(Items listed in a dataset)

☆ ☆ ☆ ☆

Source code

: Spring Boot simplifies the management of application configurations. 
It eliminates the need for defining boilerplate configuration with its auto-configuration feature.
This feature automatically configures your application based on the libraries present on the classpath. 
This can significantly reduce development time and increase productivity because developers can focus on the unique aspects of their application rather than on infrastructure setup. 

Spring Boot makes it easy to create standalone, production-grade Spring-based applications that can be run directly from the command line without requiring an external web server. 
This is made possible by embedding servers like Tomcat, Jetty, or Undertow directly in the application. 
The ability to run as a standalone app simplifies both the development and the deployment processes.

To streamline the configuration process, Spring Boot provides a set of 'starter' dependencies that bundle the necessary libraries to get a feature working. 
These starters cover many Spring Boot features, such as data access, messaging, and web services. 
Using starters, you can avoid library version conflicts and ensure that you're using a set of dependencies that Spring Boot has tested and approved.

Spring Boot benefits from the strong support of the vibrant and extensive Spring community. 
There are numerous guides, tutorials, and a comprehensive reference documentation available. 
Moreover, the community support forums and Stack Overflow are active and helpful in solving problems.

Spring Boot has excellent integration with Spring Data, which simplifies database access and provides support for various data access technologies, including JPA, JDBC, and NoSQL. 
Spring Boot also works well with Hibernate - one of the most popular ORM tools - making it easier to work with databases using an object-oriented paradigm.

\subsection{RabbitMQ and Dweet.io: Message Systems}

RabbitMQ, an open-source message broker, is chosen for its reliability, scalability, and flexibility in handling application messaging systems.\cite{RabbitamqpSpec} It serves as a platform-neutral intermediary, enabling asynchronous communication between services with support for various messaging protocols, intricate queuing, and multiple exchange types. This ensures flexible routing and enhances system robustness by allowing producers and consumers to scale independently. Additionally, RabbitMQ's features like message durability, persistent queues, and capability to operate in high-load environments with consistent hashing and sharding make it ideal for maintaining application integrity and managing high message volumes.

☆ ☆ ☆ ☆

If a line in the data above holds the string "based", copy it.

**ANSWER TO THIS PROBLEM**
This feature automatically configures your application based on the libraries present on the classpath. 
Spring Boot makes it easy to create standalone, production-grade Spring-based applications that can be run directly from the command line without requiring an external web server. 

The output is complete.